━━━ MATERIAL FOR THIS TASK

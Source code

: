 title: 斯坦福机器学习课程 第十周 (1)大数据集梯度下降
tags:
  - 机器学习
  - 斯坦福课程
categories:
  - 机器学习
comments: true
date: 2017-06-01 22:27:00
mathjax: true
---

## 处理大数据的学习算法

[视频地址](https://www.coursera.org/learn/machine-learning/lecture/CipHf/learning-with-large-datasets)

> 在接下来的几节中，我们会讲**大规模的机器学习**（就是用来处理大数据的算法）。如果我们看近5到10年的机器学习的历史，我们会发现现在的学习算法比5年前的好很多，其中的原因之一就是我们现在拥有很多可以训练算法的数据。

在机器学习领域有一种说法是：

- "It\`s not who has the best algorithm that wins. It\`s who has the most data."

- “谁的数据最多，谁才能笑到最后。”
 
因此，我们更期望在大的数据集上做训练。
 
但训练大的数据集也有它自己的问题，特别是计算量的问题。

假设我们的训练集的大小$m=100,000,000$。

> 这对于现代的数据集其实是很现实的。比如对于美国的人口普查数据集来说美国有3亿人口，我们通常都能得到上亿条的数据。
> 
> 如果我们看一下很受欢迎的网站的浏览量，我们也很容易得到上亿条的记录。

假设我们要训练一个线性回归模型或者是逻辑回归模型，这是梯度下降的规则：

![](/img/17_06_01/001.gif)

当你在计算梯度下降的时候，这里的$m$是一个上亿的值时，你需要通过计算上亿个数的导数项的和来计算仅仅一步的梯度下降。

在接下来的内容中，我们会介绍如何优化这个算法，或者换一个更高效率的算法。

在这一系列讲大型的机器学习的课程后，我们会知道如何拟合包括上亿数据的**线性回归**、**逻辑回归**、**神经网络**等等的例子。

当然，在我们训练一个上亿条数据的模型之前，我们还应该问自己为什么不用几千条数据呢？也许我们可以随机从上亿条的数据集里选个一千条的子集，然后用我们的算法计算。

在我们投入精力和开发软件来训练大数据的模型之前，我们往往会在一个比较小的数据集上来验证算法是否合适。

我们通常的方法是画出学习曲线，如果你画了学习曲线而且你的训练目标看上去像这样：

━━━━━━

▶ **ACTIVITY**:
What you give back must be the stretch above, starting at the line with "假设我们要训练一个线性回归模型或者是逻辑回归模型，这是梯度下降的规则：" and ending at the line with "在我们投入精力和开发软件来训", copied exactly.

▶ **RESPONSE BELOW**:
假设我们要训练一个线性回归模型或者是逻辑回归模型，这是梯度下降的规则：

![](/img/17_06_01/001.gif)

当你在计算梯度下降的时候，这里的$m$是一个上亿的值时，你需要通过计算上亿个数的导数项的和来计算仅仅一步的梯度下降。

在接下来的内容中，我们会介绍如何优化这个算法，或者换一个更高效率的算法。

在这一系列讲大型的机器学习的课程后，我们会知道如何拟合包括上亿数据的**线性回归**、**逻辑回归**、**神经网络**等等的例子。

当然，在我们训练一个上亿条数据的模型之前，我们还应该问自己为什么不用几千条数据呢？也许我们可以随机从上亿条的数据集里选个一千条的子集，然后用我们的算法计算。

在我们投入精力和开发软件来训练大数据的模型之前，我们往往会在一个比较小的数据集上来验证算法是否合适。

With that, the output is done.